Exercise details:
All of the data that follows should be retyped exactly, please, except the pictures.

Listed records:
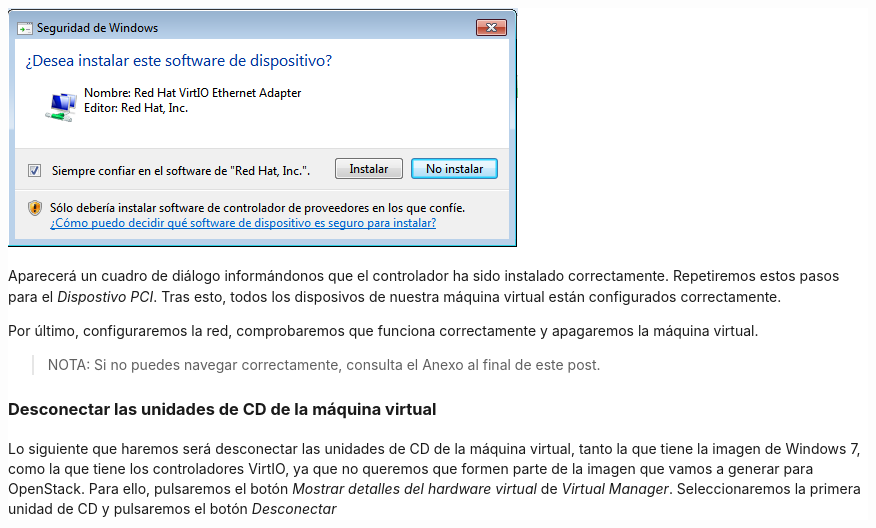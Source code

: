 ![](images/24.png)

Aparecerá un cuadro de diálogo informándonos que el controlador ha sido instalado correctamente. Repetiremos estos pasos para el _Dispostivo PCI_. Tras esto, todos los disposivos de nuestra máquina virtual están configurados correctamente. 

Por último, configuraremos la red, comprobaremos que funciona correctamente y apagaremos la máquina virtual.

> NOTA: Si no puedes navegar correctamente, consulta el Anexo al final de este post.

### Desconectar las unidades de CD de la máquina virtual

Lo siguiente que haremos será desconectar las unidades de CD de la máquina virtual, tanto la que tiene la imagen de Windows 7, como la que tiene los controladores VirtIO, ya que no queremos que formen parte de la imagen que vamos a generar para OpenStack. Para ello, pulsaremos el botón _Mostrar detalles del hardware virtual_ de _Virtual Manager_. Seleccionaremos la primera unidad de CD y pulsaremos el botón _Desconectar_
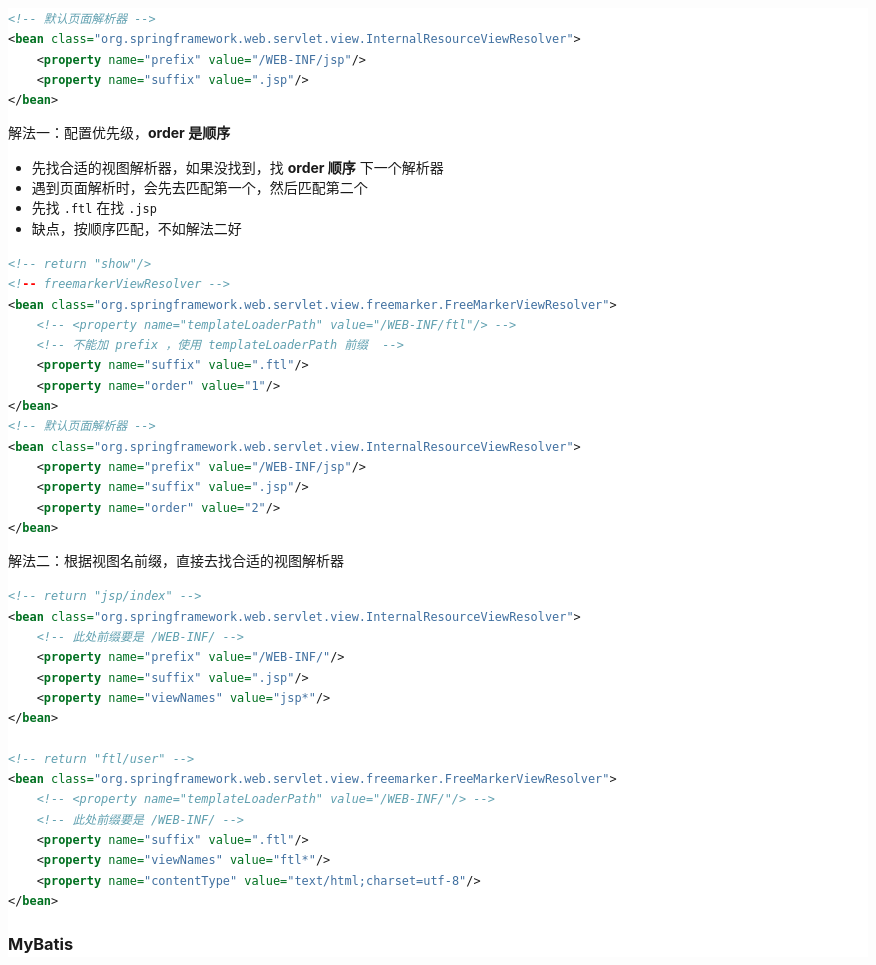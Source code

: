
 ```xml
<!-- 默认页面解析器 -->
<bean class="org.springframework.web.servlet.view.InternalResourceViewResolver">
    <property name="prefix" value="/WEB-INF/jsp"/>
    <property name="suffix" value=".jsp"/>
</bean>
```

解法一：配置优先级，**order 是顺序**

* 先找合适的视图解析器，如果没找到，找 **order 顺序** 下一个解析器
* 遇到页面解析时，会先去匹配第一个，然后匹配第二个
* 先找 `.ftl`  在找  `.jsp`  
* 缺点，按顺序匹配，不如解法二好

```xml
<!-- return "show"/>
<!-- freemarkerViewResolver -->
<bean class="org.springframework.web.servlet.view.freemarker.FreeMarkerViewResolver">
    <!-- <property name="templateLoaderPath" value="/WEB-INF/ftl"/> -->
    <!-- 不能加 prefix ，使用 templateLoaderPath 前缀  -->
    <property name="suffix" value=".ftl"/>
    <property name="order" value="1"/>
</bean>
<!-- 默认页面解析器 -->
<bean class="org.springframework.web.servlet.view.InternalResourceViewResolver">
    <property name="prefix" value="/WEB-INF/jsp"/>
    <property name="suffix" value=".jsp"/>
    <property name="order" value="2"/>
</bean>
```

解法二：根据视图名前缀，直接去找合适的视图解析器

```xml
<!-- return "jsp/index" -->
<bean class="org.springframework.web.servlet.view.InternalResourceViewResolver">
    <!-- 此处前缀要是 /WEB-INF/ -->
    <property name="prefix" value="/WEB-INF/"/>
    <property name="suffix" value=".jsp"/>
    <property name="viewNames" value="jsp*"/>
</bean>

<!-- return "ftl/user" -->
<bean class="org.springframework.web.servlet.view.freemarker.FreeMarkerViewResolver">
    <!-- <property name="templateLoaderPath" value="/WEB-INF/"/> -->
    <!-- 此处前缀要是 /WEB-INF/ -->
    <property name="suffix" value=".ftl"/>
    <property name="viewNames" value="ftl*"/>
    <property name="contentType" value="text/html;charset=utf-8"/>
</bean>
```

### MyBatis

Exercise solution:
Source code

: ![](images/24.png)

Aparecerá un cuadro de diálogo informándonos que el controlador ha sido instalado correctamente. Repetiremos estos pasos para el _Dispostivo PCI_. Tras esto, todos los disposivos de nuestra máquina virtual están configurados correctamente. 

Por último, configuraremos la red, comprobaremos que funciona correctamente y apagaremos la máquina virtual.

> NOTA: Si no puedes navegar correctamente, consulta el Anexo al final de este post.

### Desconectar las unidades de CD de la máquina virtual

Lo siguiente que haremos será desconectar las unidades de CD de la máquina virtual, tanto la que tiene la imagen de Windows 7, como la que tiene los controladores VirtIO, ya que no queremos que formen parte de la imagen que vamos a generar para OpenStack. Para ello, pulsaremos el botón _Mostrar detalles del hardware virtual_ de _Virtual Manager_. Seleccionaremos la primera unidad de CD y pulsaremos el botón _Desconectar_
Source code

:
 ```xml
<!-- 默认页面解析器 -->
<bean class="org.springframework.web.servlet.view.InternalResourceViewResolver">
    <property name="prefix" value="/WEB-INF/jsp"/>
    <property name="suffix" value=".jsp"/>
</bean>
```

解法一：配置优先级，**order 是顺序**

* 先找合适的视图解析器，如果没找到，找 **order 顺序** 下一个解析器
* 遇到页面解析时，会先去匹配第一个，然后匹配第二个
* 先找 `.ftl`  在找  `.jsp`  
* 缺点，按顺序匹配，不如解法二好

```xml
<!-- return "show"/>
<!-- freemarkerViewResolver -->
<bean class="org.springframework.web.servlet.view.freemarker.FreeMarkerViewResolver">
    <!-- <property name="templateLoaderPath" value="/WEB-INF/ftl"/> -->
    <!-- 不能加 prefix ，使用 templateLoaderPath 前缀  -->
    <property name="suffix" value=".ftl"/>
    <property name="order" value="1"/>
</bean>
<!-- 默认页面解析器 -->
<bean class="org.springframework.web.servlet.view.InternalResourceViewResolver">
    <property name="prefix" value="/WEB-INF/jsp"/>
    <property name="suffix" value=".jsp"/>
    <property name="order" value="2"/>
</bean>
```

解法二：根据视图名前缀，直接去找合适的视图解析器

```xml
<!-- return "jsp/index" -->
<bean class="org.springframework.web.servlet.view.InternalResourceViewResolver">
    <!-- 此处前缀要是 /WEB-INF/ -->
    <property name="prefix" value="/WEB-INF/"/>
    <property name="suffix" value=".jsp"/>
    <property name="viewNames" value="jsp*"/>
</bean>

<!-- return "ftl/user" -->
<bean class="org.springframework.web.servlet.view.freemarker.FreeMarkerViewResolver">
    <!-- <property name="templateLoaderPath" value="/WEB-INF/"/> -->
    <!-- 此处前缀要是 /WEB-INF/ -->
    <property name="suffix" value=".ftl"/>
    <property name="viewNames" value="ftl*"/>
    <property name="contentType" value="text/html;charset=utf-8"/>
</bean>
```

### MyBatis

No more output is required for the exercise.